# Stored data
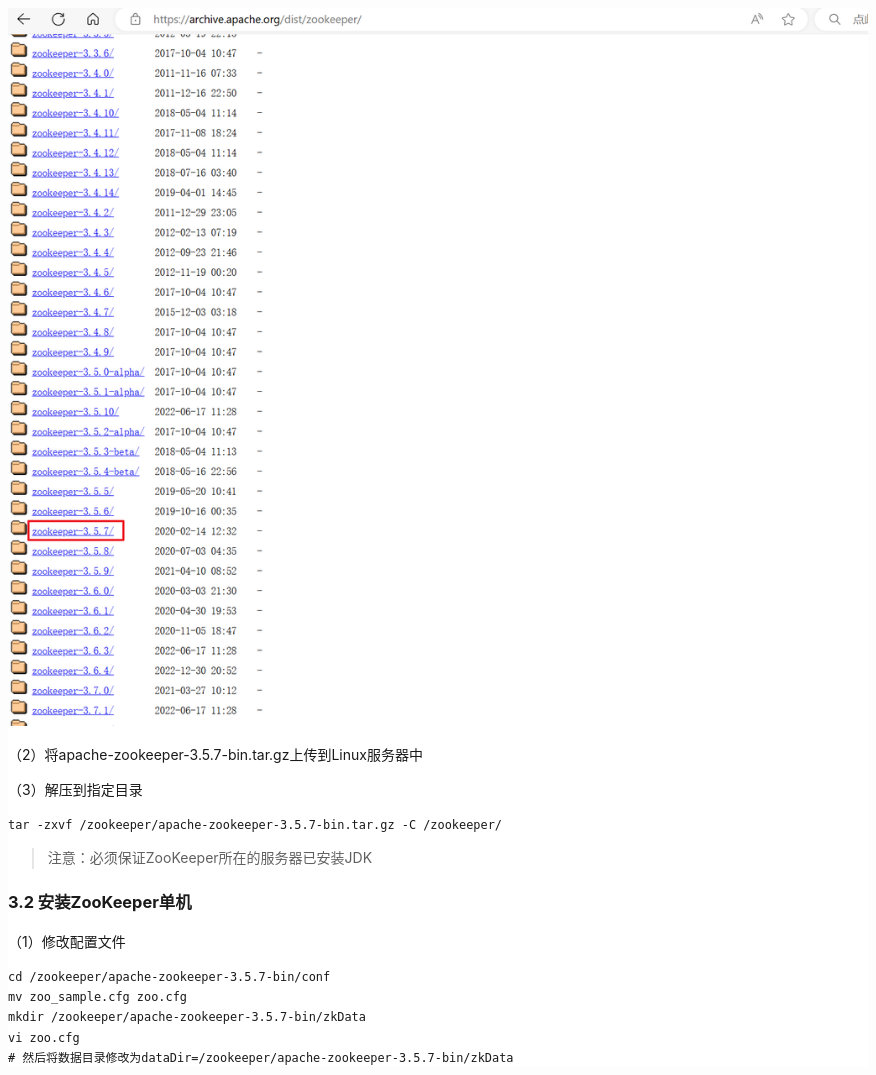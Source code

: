 ![image-20240909174459814](images/image-20240909174459814.png)

（2）将apache-zookeeper-3.5.7-bin.tar.gz上传到Linux服务器中

（3）解压到指定目录

```shell
tar -zxvf /zookeeper/apache-zookeeper-3.5.7-bin.tar.gz -C /zookeeper/
```

> 注意：必须保证ZooKeeper所在的服务器已安装JDK

### 3.2 安装ZooKeeper单机

（1）修改配置文件

```shell
cd /zookeeper/apache-zookeeper-3.5.7-bin/conf
mv zoo_sample.cfg zoo.cfg
mkdir /zookeeper/apache-zookeeper-3.5.7-bin/zkData
vi zoo.cfg
# 然后将数据目录修改为dataDir=/zookeeper/apache-zookeeper-3.5.7-bin/zkData
```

# WHAT IS EXPECTED
Leave the pictures out. Repeat every entry above exactly.

# RESPONSE AREA
Source code

: ![image-20240909174459814](images/image-20240909174459814.png)

（2）将apache-zookeeper-3.5.7-bin.tar.gz上传到Linux服务器中

（3）解压到指定目录

```shell
tar -zxvf /zookeeper/apache-zookeeper-3.5.7-bin.tar.gz -C /zookeeper/
```

> 注意：必须保证ZooKeeper所在的服务器已安装JDK

### 3.2 安装ZooKeeper单机

（1）修改配置文件

```shell
cd /zookeeper/apache-zookeeper-3.5.7-bin/conf
mv zoo_sample.cfg zoo.cfg
mkdir /zookeeper/apache-zookeeper-3.5.7-bin/zkData
vi zoo.cfg
# 然后将数据目录修改为dataDir=/zookeeper/apache-zookeeper-3.5.7-bin/zkData
```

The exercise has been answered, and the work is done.